ENTRIES SHOWN>
━━━━━━━━━━━━━━━━

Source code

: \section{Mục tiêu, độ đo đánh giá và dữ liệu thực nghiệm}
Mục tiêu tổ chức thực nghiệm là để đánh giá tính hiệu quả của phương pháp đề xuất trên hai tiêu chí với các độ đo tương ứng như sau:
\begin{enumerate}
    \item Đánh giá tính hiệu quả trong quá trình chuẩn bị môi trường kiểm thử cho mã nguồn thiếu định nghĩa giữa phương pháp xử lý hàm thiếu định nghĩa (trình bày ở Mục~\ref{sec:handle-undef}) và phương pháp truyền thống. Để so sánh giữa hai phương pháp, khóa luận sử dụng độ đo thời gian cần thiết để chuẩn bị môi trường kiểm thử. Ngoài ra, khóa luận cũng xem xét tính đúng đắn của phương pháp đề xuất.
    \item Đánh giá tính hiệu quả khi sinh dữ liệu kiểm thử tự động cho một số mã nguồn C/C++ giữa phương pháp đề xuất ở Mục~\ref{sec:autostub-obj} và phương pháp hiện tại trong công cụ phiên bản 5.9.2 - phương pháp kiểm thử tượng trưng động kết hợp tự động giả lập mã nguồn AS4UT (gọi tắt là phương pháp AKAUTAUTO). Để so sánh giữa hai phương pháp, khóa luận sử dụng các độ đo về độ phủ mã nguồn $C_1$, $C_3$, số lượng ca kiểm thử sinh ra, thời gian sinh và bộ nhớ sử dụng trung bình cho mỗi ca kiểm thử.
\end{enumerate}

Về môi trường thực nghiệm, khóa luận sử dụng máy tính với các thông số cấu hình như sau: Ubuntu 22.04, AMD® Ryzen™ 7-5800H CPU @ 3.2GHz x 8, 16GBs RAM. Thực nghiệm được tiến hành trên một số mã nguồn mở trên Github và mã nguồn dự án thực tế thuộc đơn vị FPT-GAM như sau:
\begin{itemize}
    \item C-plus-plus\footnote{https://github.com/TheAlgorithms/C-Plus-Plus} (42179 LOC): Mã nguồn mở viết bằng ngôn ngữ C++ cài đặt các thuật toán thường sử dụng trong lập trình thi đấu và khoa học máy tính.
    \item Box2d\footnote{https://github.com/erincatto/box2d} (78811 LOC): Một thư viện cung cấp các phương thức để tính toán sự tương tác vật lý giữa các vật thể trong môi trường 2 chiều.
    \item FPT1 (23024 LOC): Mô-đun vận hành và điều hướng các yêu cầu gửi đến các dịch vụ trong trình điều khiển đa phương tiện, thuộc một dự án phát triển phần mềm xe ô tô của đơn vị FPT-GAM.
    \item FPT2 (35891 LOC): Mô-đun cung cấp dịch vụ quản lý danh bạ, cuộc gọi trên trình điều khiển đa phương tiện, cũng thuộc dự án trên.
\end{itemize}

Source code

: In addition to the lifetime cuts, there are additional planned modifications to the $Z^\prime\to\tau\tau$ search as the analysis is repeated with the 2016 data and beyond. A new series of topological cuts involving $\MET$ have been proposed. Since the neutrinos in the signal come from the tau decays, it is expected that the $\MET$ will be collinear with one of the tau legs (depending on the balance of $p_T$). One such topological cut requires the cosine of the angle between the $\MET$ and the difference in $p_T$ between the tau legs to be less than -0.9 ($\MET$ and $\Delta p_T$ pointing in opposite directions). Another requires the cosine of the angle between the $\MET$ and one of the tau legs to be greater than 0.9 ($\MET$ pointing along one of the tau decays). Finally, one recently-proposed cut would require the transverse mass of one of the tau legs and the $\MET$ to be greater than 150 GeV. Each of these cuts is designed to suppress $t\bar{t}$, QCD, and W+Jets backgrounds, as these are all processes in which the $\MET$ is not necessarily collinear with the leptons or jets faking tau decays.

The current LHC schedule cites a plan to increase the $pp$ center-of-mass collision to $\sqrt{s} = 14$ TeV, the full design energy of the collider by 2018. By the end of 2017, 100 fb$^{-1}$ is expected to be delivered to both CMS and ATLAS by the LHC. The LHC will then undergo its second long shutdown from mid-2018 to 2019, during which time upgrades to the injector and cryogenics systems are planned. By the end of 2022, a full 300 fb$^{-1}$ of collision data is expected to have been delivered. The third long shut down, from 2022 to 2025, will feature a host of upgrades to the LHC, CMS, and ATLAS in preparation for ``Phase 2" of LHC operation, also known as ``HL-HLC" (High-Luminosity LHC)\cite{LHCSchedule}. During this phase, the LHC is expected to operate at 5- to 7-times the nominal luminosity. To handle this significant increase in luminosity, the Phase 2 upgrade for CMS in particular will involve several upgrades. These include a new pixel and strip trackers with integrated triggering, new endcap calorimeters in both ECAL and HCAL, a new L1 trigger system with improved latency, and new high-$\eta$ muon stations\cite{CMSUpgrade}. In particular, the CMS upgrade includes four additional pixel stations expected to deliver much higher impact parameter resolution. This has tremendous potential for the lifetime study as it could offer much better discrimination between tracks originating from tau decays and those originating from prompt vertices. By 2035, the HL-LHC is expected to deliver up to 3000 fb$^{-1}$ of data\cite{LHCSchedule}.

━━━━━━━━━━━━━━━━

PROBLEM TO SOLVE> Read the entries and select each line where the word "khiển" is found.

EXERCISE ANSWER>
    \item FPT1 (23024 LOC): Mô-đun vận hành và điều hướng các yêu cầu gửi đến các dịch vụ trong trình điều khiển đa phương tiện, thuộc một dự án phát triển phần mềm xe ô tô của đơn vị FPT-GAM.
    \item FPT2 (35891 LOC): Mô-đun cung cấp dịch vụ quản lý danh bạ, cuộc gọi trên trình điều khiển đa phương tiện, cũng thuộc dự án trên.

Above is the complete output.